Sovetakan grokh (Grogh), Armenia, 1988. 8vo. Original hardcover with dustjacket. 255 pages. Text in Russian. Illustrated. Well preserved
First edition – INSCRIBED by Peleshian to Danish film director and critic Chr. Braad Thomsen, dated 1990
Artavazd Peleshyan (Artavazd (Art’ur) P’eleshyan; also Pelechian, Peleshian, b.1938) is an Armenian director of essay films, a documentarian in the history of film art, a screenwriter, and a film theorist. He is renowned for developing a style of cinematographic perspective known as distance montage, combining perception of depth with oncoming entities, such as running packs of antelope or hordes of humans.
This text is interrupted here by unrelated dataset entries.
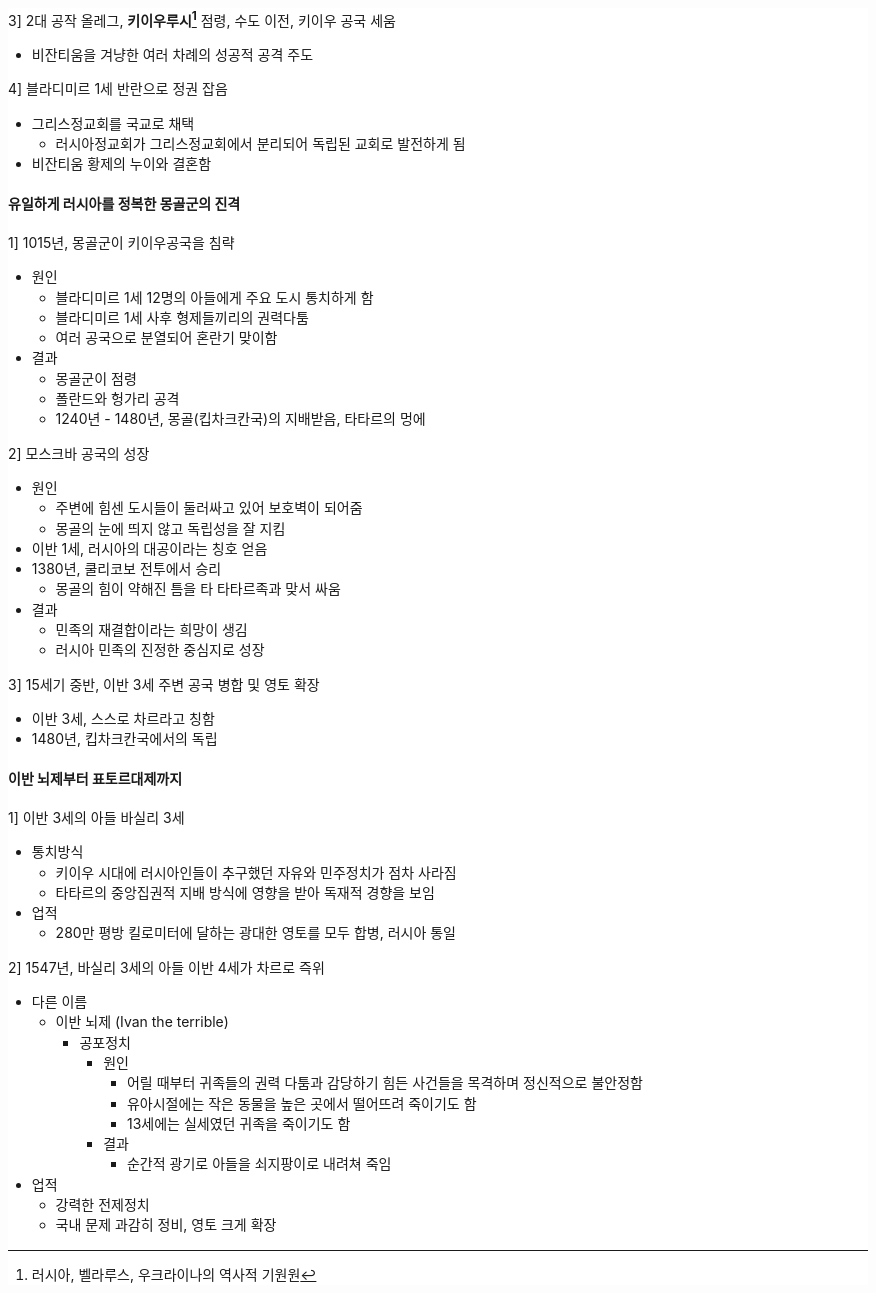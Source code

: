 3] 2대 공작 올레그, **키이우루시[^12]** 점령, 수도 이전, 키이우 공국 세움
- 비잔티움을 겨냥한 여러 차례의 성공적 공격 주도

4] 블라디미르 1세 반란으로 정권 잡음
- 그리스정교회를 국교로 채택
	- 러시아정교회가 그리스정교회에서 분리되어 독립된 교회로 발전하게 됨
- 비잔티움 황제의 누이와 결혼함

#### 유일하게 러시아를 정복한 몽골군의 진격
1] 1015년, 몽골군이 키이우공국을 침략
- 원인
	- 블라디미르 1세 12명의 아들에게 주요 도시 통치하게 함
	- 블라디미르 1세 사후 형제들끼리의 권력다툼
	- 여러 공국으로 분열되어 혼란기 맞이함
- 결과
	- 몽골군이 점령
	- 폴란드와 헝가리 공격
	- 1240년 - 1480년, 몽골(킵차크칸국)의 지배받음, 타타르의 멍에

2] 모스크바 공국의 성장
- 원인
	- 주변에 힘센 도시들이 둘러싸고 있어 보호벽이 되어줌
	- 몽골의 눈에 띄지 않고 독립성을 잘 지킴
- 이반 1세, 러시아의 대공이라는 칭호 얻음
- 1380년, 쿨리코보 전투에서 승리
	- 몽골의 힘이 약해진 틈을 타 타타르족과 맞서 싸움
- 결과
	- 민족의 재결합이라는 희망이 생김
	- 러시아 민족의 진정한 중심지로 성장

3] 15세기 중반, 이반 3세 주변 공국 병합 및 영토 확장
- 이반 3세, 스스로 차르라고 칭함
- 1480년, 킵차크칸국에서의 독립

#### 이반 뇌제부터 표토르대제까지
1] 이반 3세의 아들 바실리 3세
- 통치방식
	- 키이우 시대에 러시아인들이 추구했던 자유와 민주정치가 점차 사라짐
	- 타타르의 중앙집권적 지배 방식에 영향을 받아 독재적 경향을 보임
- 업적
	- 280만 평방 킬로미터에 달하는 광대한 영토를 모두 합병, 러시아 통일

2] 1547년, 바실리 3세의 아들 이반 4세가 차르로 즉위
- 다른 이름
	- 이반 뇌제 (Ivan the terrible)
		- 공포정치
			- 원인
				- 어릴 때부터 귀족들의 권력 다툼과 감당하기 힘든 사건들을 목격하며 정신적으로 불안정함
				- 유아시절에는 작은 동물을 높은 곳에서 떨어뜨려 죽이기도 함
				- 13세에는 실세였던 귀족을 죽이기도 함
			- 결과
				- 순간적 광기로 아들을 쇠지팡이로 내려쳐 죽임
- 업적
	- 강력한 전제정치
	- 국내 문제 과감히 정비, 영토 크게 확장


[^1]: 베트남의 운명을 이끈 길. 예전에 프랑스와 싸울 때 만든 옆나라 캄보디아와 라오스 정글 사이로 난 약 만 킬로미터의 보급로
[^2]: 3000도의 고열을 내며 반경 30미터 이내를 불태우는 폭탄. 베트남 숲은 원가 습해서 잘 타지 않았음.
[^3]: 식물의 잎을 말려 죽이는 독한 약
[^4]: 군사적 피해를 최소화하면서 전쟁을 끝내는 전략. 특정상황에서 벗어날 때 두루 쓰이는 말.
[^5]: 유대교의 원천, 기독교에서는 예수가 부활한 성지, 이슬람교에서는 무함마드가 승천해 신을 만난 장소
[^6]: 팔레스타인을 떠나 세계 각지에 흩어져 살면서 유대교의 생활양식을 유지하는 유대인. 이후 의미 확장이 되어 본토를 떠나 타국에서 살아가는 공동체 집단, 혹은 이주 그 자체를 의미하는 단어가 되었음.
[^7]: 팔레스타인에 민족국가를 건설하려는 유대인들의 민족주의 운동. 예루살렘과 이스라엘 땅과 동의어로 사용된 시온에서 딴 이름
[^8]: 인종/출신/종교/배경이 달라도 로마에서는 시민으로 인정 받을 수 있는 권리
[^9]: 국왕의 권리는 신에게서 받은 것이다
[^10]: 왕을 섭정하는 귀족을 뜻함
[^11]: 바이킹 해적의 후예, 루스인이라고도 불림
[^12]: 러시아, 벨라루스, 우크라이나의 역사적 기원원
[^13]: 북대서양조약기구. 1949년에 설립. 냉전 초기에 미국과 유럽 주요 국가들이 소련의 팽창을 억제하기 위해 만든 군사동맹.
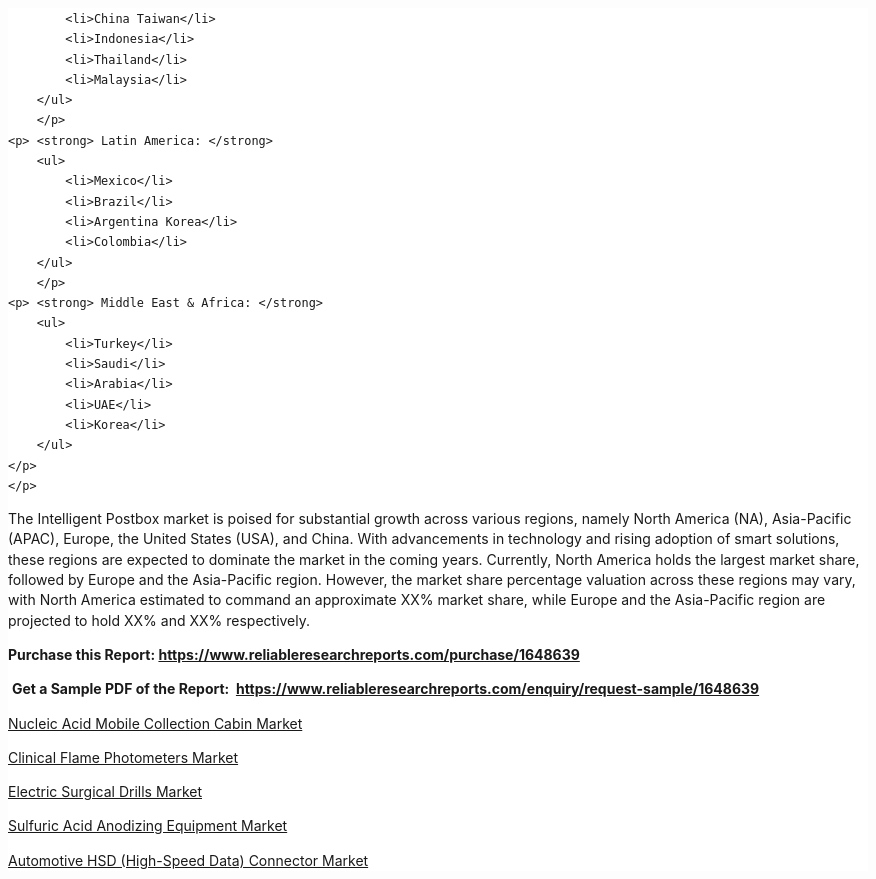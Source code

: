             <li>China Taiwan</li>
            <li>Indonesia</li>
            <li>Thailand</li>
            <li>Malaysia</li>
        </ul>
        </p> 
    <p> <strong> Latin America: </strong>
        <ul>
            <li>Mexico</li>
            <li>Brazil</li>
            <li>Argentina Korea</li>
            <li>Colombia</li>
        </ul>
        </p> 
    <p> <strong> Middle East & Africa: </strong>
        <ul>
            <li>Turkey</li>
            <li>Saudi</li>
            <li>Arabia</li>
            <li>UAE</li>
            <li>Korea</li>
        </ul>
    </p>
    </p>
<p><p>The Intelligent Postbox market is poised for substantial growth across various regions, namely North America (NA), Asia-Pacific (APAC), Europe, the United States (USA), and China. With advancements in technology and rising adoption of smart solutions, these regions are expected to dominate the market in the coming years. Currently, North America holds the largest market share, followed by Europe and the Asia-Pacific region. However, the market share percentage valuation across these regions may vary, with North America estimated to command an approximate XX% market share, while Europe and the Asia-Pacific region are projected to hold XX% and XX% respectively.</p></p>
<p><strong>Purchase this Report: <a href="https://www.reliableresearchreports.com/purchase/1648639">https://www.reliableresearchreports.com/purchase/1648639</a></strong></p>
<p>&nbsp;<strong>Get a Sample PDF of the Report:&nbsp;&nbsp;<a href="https://www.reliableresearchreports.com/enquiry/request-sample/1648639">https://www.reliableresearchreports.com/enquiry/request-sample/1648639</a></strong></p>
<p><strong></strong></p>
<p><p><a href="https://www.linkedin.com/pulse/nucleic-acid-mobile-collection-cabin-market-size-2023--qumje/">Nucleic Acid Mobile Collection Cabin Market</a></p><p><a href="https://www.linkedin.com/pulse/clinical-flame-photometers-market-research-report-provides-ss09e/">Clinical Flame Photometers Market</a></p><p><a href="https://medium.com/@henrykihn/electric-surgical-drills-market-insights-into-market-cagr-market-trends-and-growth-strategies-1497ef389095">Electric Surgical Drills Market</a></p><p><a href="https://github.com/Chiragrp25/Market-Research-Report-List-1/blob/main/sulfuric-acid-anodizing-equipment-market.md">Sulfuric Acid Anodizing Equipment Market</a></p><p><a href="https://github.com/YashRP12/Market-Research-Report-List-1/blob/main/automotive-hsd-high-speed-data-connector-market.md">Automotive HSD (High-Speed Data) Connector Market</a></p></p>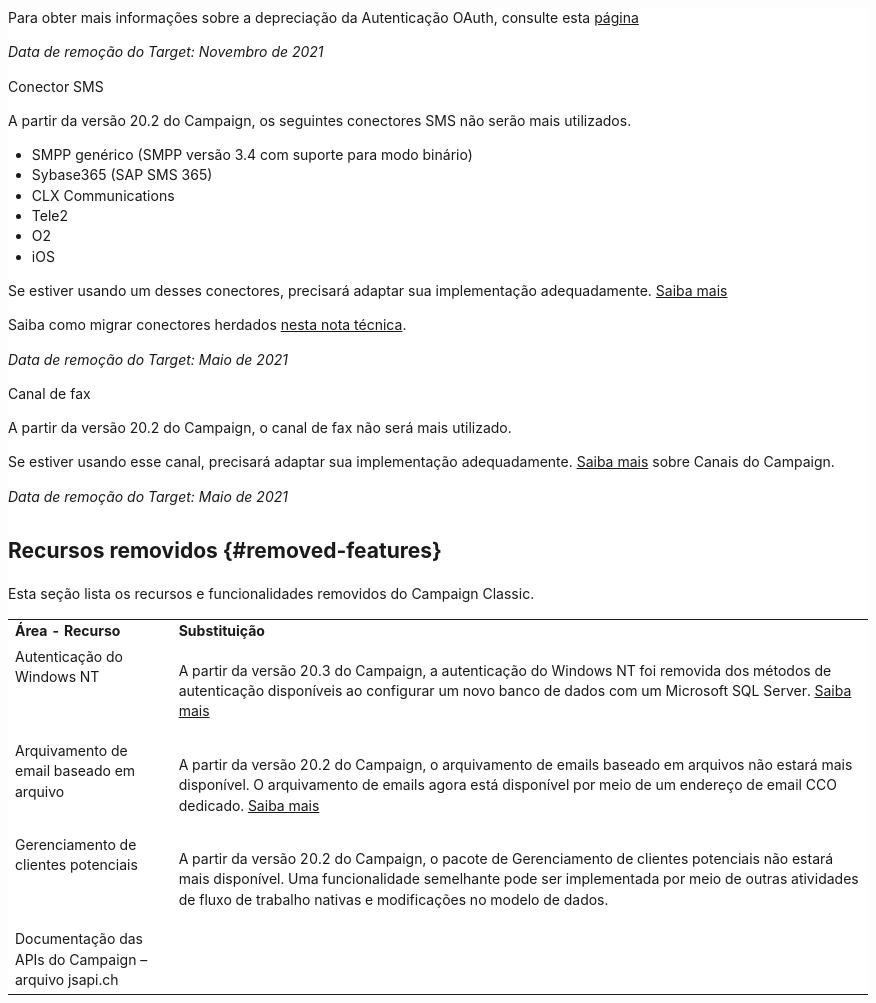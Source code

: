   <p>Para obter mais informações sobre a depreciação da Autenticação OAuth, consulte esta <a href="https://github.com/AdobeDocs/analytics-1.4-apis/blob/master/docs/APIEOL.md">página</a></p> 
  <p><em>Data de remoção do Target: Novembro de 2021</em></p>
  </td>
  </tr>
  <td>Conector SMS<br></td>
  <td><p> A partir da versão 20.2 do Campaign, os seguintes conectores SMS não serão mais utilizados.<p>
   <ul>
   <li>SMPP genérico (SMPP versão 3.4 com suporte para modo binário)</li>
   <li>Sybase365 (SAP SMS 365)</li>
   <li>CLX Communications</li>
   <li>Tele2</li>
   <li>O2</li>
   <li>iOS</li>
   </ul>
  <p>Se estiver usando um desses conectores, precisará adaptar sua implementação adequadamente. <a href="../../delivery/using/sms-channel.md">Saiba mais</a></p> 
  <p>Saiba como migrar conectores herdados <a href="../../delivery/using/unsupported-connector-migration.md">nesta nota técnica</a>.</p>
  <p><em>Data de remoção do Target: Maio de 2021</em></p>
  </td> 
 </tr>
  <tr>  
   <td>Canal de fax<br></td>
   <td><p>A partir da versão 20.2 do Campaign, o canal de fax não será mais utilizado.</p> 
   <p>Se estiver usando esse canal, precisará adaptar sua implementação adequadamente. <a href="../../delivery/using/steps-about-delivery-creation-steps.md">Saiba mais</a> sobre Canais do Campaign.</p>
   <p><em>Data de remoção do Target: Maio de 2021</em></p></td>
  </tr>
 </tbody> 
</table>

## Recursos removidos {#removed-features}

Esta seção lista os recursos e funcionalidades removidos do Campaign Classic.

<table> 
 <tbody> 
  <tr> 
   <td><strong>Área - Recurso</strong></td>
   <td><strong>Substituição</strong></td> 
  </tr> 
   <tr> 
   <td>Autenticação do Windows NT<br></td>
   <td><p>A partir da versão 20.3 do Campaign, a autenticação do Windows NT foi removida dos métodos de autenticação disponíveis ao configurar um novo banco de dados com um Microsoft SQL Server. <a href="../../installation/using/creating-and-configuring-the-database.md#step-1---selecting-the-database-engine">Saiba mais</a></p></td>
  </tr>
   <tr> 
   <td>Arquivamento de email baseado em arquivo<br></td>
   <td><p>A partir da versão 20.2 do Campaign, o arquivamento de emails baseado em arquivos não estará mais disponível. O arquivamento de emails agora está disponível por meio de um endereço de email CCO dedicado. <a href="../../installation/using/email-archiving.md">Saiba mais</a></p></td>
  </tr> 
   <tr> 
   <td>Gerenciamento de clientes potenciais</td>
   <td><p>A partir da versão 20.2 do Campaign, o pacote de Gerenciamento de clientes potenciais não estará mais disponível. Uma funcionalidade semelhante pode ser implementada por meio de outras atividades de fluxo de trabalho nativas e modificações no modelo de dados.</p></td>
   </tr>
   <tr>
   <td>Documentação das APIs do Campaign – arquivo jsapi.ch</td>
Filmmaker Sergei Parajanov has referred to Peleshyan as “one of the few authentic geniuses in the world of cinema”. The first of Pelechian’s films to be screened in the West, “We” (1969) was shown at the International Short Film Festival Oberhausen in Germany, where it received first prize from the jury. His practice of cinematic montage escapes the classical rules of montage, developed by the film pioneers of the early decades of the 20th century, in particular, Sergei Eisenstein in the USSR, Georges Méliès in France, and D.W. Griffith in the United States. Whereas classical montage tended to place two images next to each other that are together of significance, Pelechian to the contrary strives to distance them, placing other images and sounds in between in order to emphasize the echo they have with each other. Distance montage thus structures itself by playing with repetitions and subtle variations in visual and sound motifs. He presents this scrupulous montage method in a famous theoretical text, “Contrapuntal Montage, or the Theory of Distance,” written at the beginning of the 1970s and published in a collection of texts published in Russian under the title Moyo Kino [My cinema] in 1988.”- “A Pelechian film is constructed like a rosary, with a larger bead periodically separating series of smaller beads. The larger beads are the “support sequences,” and the smaller ones, distributed between them, are the “independent sequences”. There are a limited number of support sequences—two, three, four. They contain few shots, and consistently use select shots from previous support sequences. They function as a chorus. Between them, the independent sequences, sometimes reduced to a single shot, are subject to widely varied combinations of which the general rule is quickness allied with repetition.” – Barthélemy Amengual, “Sur Cinq Films d’Artavazd Pelechian” [On five films by Artavazd Pelechian], in Cahiers de la Cinémathèque, no. 67/68, December 1997.